/ 27 November 2007

Sudan’s war clouds melt

Sudan pulled back from the brink of a major political crisis this week as both the country’s president and the leader of its semi-autonomous south said they were determined to avoid war.

But diplomats and observers said serious divisions remained between both sides that could at any time erupt into further confrontations and threaten the peace deal that ended two decades of war — Africa’s longest civil conflict.

Southern ministers walked out of Sudan’s coalition government last month, accusing Khartoum of failing to follow through on the Comprehensive Peace Agreement they both signed in 2005.

The crisis reached new heights last Saturday when Sudan’s President Omar Hassan al-Bashir called for the expansion of a notorious northern militia that fought the south during the civil war.

Bashir was in military uniform when he made his call in a provocative speech at an event held in honour of the Popular Defence Forces, a government-allied militia also accused by the United Nations of carrying out mass rapes and abductions in Sudan’s festering Darfur crisis.

The provocation hit home and Sudan People’s Liberation Movement (SPLM) officials quickly denounced his remarks, calling them a ”call for war”.

Pagan Amum, the secretary general of the south’s main party, the SPLM, went as far as to say the south was ”mobilising” in response.

The stand-off left many pundits wondering whether the country could be heading for a repeat of the civil war that killed at least two million people and displaced another four million.

But on Tuesday, south Sudan’s leader Salva Kiir told crowds gathered to welcome him back from a trip to Washington, DC that he would never ”ever” take them back to war.

A day later, Bashir addressed the general conference of his own group, the National Congress Party (NCP). Wearing traditional beige robes and a turban, he told his chanting supporters: ”We will never go back to war as long as we have peace as an option.”

The rhetoric died down and so, on the surface, did the level of threat.

Many doubt whether the north or the south was really up for a full-on conflict this time round.

”Neither side is at the moment prepared for war. Neither side is ready for war,” seasoned Sudan commentator Alex de Waal told journalists.

”The SPLM, when it announced its suspension from the government of national unity, was playing a very, very big card and implicitly saying they had the war card up their sleeve. They weren’t really prepared to go to war at that stage.

”And the northern government has largely called their bluff and said we too can be ready for war if you are. The SPLM under current circumstances really has no option but to get back in with the government of national unity.”

The SPLM is now saying it won’t go back into government until Bashir starts following through on some of the promises he made when signing the Comprehensive Peace Agreement. The most contentious of those promises is about who gets to control Sudan’s central and oil-rich region of Abyei. At the time of the peace agreement, both sides promised to let an independent panel decide on the demarcation of the key bit of land.

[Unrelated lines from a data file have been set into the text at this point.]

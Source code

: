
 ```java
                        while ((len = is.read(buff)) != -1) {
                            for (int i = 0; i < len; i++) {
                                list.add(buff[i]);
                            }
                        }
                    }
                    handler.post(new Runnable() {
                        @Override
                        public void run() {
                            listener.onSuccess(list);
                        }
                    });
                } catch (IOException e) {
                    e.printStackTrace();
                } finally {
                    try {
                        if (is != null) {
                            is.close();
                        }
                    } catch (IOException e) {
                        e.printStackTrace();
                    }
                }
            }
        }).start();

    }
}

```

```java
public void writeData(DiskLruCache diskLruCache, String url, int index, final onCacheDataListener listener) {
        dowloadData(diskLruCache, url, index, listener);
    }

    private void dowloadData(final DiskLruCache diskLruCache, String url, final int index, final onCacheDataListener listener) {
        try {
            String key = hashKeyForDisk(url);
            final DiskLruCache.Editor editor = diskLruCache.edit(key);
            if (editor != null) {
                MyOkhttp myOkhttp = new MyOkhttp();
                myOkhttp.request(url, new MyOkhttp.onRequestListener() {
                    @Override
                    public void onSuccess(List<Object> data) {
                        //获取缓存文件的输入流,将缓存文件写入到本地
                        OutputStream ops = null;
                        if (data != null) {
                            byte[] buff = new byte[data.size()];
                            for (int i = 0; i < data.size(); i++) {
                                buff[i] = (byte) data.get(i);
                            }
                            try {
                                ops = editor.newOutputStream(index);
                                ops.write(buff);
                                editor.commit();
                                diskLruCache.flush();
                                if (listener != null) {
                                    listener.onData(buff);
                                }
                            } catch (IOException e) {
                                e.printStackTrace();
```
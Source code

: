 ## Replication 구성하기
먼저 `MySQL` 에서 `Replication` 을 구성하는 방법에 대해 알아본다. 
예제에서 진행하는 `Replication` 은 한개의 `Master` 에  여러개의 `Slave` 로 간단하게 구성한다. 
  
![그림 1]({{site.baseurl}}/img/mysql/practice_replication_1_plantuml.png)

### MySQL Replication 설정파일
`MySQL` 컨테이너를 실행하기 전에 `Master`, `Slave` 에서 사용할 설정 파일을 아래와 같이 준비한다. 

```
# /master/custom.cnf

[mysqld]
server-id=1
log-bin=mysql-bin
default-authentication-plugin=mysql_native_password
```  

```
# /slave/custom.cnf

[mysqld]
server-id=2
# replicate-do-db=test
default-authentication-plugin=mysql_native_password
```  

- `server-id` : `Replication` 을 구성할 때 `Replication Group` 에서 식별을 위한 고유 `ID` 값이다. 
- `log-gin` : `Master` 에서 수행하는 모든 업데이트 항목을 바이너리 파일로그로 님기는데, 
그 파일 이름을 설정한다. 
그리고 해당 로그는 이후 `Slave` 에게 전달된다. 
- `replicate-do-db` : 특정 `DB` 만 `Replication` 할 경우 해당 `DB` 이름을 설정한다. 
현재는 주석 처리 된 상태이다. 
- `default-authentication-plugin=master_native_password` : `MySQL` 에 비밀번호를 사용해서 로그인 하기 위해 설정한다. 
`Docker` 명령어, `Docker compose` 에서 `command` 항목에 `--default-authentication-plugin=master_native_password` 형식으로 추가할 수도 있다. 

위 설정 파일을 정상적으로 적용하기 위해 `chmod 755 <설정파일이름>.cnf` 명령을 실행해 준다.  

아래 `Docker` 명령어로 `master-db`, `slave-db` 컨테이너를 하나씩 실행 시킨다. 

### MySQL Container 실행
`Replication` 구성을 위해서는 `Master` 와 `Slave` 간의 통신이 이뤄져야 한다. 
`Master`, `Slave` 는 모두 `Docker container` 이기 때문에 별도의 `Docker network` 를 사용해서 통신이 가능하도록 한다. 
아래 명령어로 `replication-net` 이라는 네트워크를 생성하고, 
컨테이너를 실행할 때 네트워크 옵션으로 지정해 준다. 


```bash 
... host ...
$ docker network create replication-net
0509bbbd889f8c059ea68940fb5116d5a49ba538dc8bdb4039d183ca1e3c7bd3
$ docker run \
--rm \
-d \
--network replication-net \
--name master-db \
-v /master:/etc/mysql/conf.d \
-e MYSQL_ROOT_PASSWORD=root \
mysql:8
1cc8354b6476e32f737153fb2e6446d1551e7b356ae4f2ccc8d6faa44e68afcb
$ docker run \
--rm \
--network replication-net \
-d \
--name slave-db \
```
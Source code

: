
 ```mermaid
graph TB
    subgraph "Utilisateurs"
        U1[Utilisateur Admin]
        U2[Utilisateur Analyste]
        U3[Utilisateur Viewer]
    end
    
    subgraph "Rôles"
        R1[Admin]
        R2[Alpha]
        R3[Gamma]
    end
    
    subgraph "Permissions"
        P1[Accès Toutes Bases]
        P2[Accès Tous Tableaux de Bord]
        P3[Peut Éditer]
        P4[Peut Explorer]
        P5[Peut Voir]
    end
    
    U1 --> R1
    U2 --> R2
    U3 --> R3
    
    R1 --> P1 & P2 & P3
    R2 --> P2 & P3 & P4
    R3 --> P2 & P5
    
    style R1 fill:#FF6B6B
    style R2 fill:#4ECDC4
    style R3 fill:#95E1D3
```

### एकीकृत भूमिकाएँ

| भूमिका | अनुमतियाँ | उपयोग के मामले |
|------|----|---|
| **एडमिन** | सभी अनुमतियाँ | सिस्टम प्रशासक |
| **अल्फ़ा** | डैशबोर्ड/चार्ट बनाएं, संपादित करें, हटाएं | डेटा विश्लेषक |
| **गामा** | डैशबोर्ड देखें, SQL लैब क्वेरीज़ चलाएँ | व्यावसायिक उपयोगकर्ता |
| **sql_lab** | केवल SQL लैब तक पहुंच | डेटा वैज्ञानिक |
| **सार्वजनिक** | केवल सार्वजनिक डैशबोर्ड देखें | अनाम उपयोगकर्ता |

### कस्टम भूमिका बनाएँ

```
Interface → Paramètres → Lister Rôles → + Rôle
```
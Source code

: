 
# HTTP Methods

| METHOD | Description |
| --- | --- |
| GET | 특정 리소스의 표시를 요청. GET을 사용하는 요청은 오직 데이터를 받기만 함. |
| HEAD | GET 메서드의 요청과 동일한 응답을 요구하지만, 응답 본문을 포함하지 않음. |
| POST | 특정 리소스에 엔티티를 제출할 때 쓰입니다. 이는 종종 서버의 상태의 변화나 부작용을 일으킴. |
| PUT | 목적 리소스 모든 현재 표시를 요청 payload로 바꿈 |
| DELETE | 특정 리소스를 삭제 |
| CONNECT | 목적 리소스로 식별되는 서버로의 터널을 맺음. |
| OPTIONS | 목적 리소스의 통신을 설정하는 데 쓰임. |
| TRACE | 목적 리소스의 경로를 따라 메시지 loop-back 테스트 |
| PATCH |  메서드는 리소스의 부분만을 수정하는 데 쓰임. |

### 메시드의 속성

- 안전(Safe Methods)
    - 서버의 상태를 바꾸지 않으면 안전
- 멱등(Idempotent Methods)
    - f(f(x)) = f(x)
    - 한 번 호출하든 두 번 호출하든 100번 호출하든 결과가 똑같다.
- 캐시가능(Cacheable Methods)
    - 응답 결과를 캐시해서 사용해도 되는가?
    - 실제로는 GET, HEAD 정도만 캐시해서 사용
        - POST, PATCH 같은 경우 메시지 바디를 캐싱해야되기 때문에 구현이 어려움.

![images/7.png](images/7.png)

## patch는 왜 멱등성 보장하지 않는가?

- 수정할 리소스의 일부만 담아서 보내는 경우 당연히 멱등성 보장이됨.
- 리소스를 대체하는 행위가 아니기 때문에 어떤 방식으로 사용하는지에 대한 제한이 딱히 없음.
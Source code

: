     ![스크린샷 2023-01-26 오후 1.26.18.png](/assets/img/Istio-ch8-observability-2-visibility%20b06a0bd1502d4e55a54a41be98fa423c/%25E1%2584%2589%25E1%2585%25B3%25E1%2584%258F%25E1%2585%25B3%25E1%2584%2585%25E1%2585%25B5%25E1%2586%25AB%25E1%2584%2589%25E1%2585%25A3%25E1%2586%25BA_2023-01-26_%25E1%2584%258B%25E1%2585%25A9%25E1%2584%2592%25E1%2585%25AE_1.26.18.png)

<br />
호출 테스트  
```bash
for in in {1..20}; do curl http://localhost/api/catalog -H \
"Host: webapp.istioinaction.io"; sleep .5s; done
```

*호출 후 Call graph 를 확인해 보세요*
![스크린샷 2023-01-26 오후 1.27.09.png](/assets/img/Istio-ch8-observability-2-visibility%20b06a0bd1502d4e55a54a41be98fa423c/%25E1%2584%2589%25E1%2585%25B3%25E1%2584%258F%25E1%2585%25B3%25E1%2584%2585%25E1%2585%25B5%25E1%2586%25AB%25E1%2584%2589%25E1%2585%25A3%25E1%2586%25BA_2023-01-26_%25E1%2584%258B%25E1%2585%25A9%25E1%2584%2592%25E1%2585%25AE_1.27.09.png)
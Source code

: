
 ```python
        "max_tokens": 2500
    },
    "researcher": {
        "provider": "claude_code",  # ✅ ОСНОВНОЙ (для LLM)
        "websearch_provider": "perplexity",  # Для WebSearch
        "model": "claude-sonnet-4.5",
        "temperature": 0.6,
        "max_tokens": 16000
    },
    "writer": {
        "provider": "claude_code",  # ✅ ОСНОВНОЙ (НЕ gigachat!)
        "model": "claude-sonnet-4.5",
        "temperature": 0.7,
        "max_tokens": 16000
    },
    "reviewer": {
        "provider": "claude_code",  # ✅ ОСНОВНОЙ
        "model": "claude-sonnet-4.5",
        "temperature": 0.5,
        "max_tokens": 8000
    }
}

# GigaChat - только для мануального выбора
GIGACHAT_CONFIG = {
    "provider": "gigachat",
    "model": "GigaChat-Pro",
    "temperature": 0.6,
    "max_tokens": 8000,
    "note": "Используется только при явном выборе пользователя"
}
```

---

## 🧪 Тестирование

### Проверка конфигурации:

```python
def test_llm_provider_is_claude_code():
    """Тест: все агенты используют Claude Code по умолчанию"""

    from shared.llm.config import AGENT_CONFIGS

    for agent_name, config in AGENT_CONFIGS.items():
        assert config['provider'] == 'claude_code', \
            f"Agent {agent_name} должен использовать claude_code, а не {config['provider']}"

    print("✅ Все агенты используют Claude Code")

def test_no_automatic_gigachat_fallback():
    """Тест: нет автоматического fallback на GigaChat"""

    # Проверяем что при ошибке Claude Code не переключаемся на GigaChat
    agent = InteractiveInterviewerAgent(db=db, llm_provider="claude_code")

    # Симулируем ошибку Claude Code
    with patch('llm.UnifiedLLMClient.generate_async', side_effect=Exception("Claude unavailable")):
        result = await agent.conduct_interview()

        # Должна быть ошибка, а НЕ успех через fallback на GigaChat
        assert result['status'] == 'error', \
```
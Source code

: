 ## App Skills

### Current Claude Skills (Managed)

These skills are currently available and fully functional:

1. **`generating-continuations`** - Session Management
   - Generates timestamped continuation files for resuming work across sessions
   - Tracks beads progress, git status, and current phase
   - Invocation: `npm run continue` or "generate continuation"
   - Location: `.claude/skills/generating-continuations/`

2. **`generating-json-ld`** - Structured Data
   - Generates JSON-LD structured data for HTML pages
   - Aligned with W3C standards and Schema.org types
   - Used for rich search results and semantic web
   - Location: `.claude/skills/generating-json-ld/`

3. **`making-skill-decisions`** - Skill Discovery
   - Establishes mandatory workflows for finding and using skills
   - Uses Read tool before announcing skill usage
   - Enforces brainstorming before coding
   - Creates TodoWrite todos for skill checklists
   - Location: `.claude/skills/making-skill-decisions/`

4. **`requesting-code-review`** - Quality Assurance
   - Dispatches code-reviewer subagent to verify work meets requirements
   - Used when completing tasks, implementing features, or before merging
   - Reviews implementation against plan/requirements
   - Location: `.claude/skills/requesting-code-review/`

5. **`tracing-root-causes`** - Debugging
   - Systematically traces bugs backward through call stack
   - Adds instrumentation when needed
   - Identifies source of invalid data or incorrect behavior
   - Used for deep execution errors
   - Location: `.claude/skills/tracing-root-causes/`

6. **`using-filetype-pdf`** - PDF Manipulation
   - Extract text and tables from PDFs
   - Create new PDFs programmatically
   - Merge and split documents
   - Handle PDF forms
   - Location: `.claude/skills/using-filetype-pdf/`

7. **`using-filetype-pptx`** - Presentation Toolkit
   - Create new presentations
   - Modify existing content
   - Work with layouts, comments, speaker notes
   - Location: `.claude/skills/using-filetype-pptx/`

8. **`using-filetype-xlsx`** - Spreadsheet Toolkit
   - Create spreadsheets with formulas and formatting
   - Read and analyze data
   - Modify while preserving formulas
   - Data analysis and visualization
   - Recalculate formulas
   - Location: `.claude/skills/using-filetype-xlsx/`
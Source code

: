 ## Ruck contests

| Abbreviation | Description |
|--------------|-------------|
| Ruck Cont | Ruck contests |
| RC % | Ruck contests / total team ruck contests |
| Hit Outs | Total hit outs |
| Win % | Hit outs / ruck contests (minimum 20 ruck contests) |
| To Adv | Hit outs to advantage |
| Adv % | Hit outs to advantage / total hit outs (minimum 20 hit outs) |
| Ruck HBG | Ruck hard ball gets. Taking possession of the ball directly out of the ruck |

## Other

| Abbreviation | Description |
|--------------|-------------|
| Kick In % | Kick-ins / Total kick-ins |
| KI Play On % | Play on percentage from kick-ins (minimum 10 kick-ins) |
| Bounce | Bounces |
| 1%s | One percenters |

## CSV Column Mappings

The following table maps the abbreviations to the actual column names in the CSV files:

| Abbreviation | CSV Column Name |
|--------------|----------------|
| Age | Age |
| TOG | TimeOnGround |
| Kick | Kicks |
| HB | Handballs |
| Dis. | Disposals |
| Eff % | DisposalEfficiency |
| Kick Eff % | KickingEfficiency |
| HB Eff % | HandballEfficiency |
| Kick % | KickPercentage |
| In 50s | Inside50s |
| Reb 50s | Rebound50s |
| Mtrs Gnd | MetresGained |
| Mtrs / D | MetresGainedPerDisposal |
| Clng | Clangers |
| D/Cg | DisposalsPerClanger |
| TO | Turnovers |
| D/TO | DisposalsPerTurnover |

When the Abyei Borders Commission made its recommendations later in 2005, Khartoum promptly rejected them. The SPLM is now demanding that Bashir changes his mind — which he has vowed never to do. At stake is millions upon millions of barrels of Sudan’s new lifeblood, crude oil.

And that is just one of the unresolved issues facing the former political partners and civil war foes. One other big concern is the withdrawal of soldiers — from the south to the north and the north to the south. Both promised redeployments have slipped behind schedule, with the south further behind in its manoeuvrings than the north, according to observers.

Serious concerns have been raised about the transparency of the wealth-sharing agreement between the north and south, under which large parts of Sudan’s oil revenue were divided over the border. The south often claims it is not getting its fair share. The north regularly raises questions about how wisely and openly the south is spending the billions of dollars that do make it down to Juba.

Then there are other stumbling blocks, like the funding of the long-delayed census, designed to pave the way to long-awaited national elections in 2009.

And beyond that still is something neither side can control — unexpected, random events. Several times in the past few months tiny confrontations between soldiers from north and south have threatened to get out of hand. Earlier this year a band of soldiers returning from the north to the south were surrounded by Sudanese soldiers and held in a kind of siege for three days. Each time, wiser heads have intervened and the potential flash points have dimmed. But wiser heads may not always be there to intervene.

Said De Waal: ”In the very short term the chances [of war] are small, though the structure of both parties — the fact that they both have decentralised command structures — means that there could be a security incident that could spiral out of control. And that is a very, very serious concern. Even though war is not in the interests of either side, it could still happen.”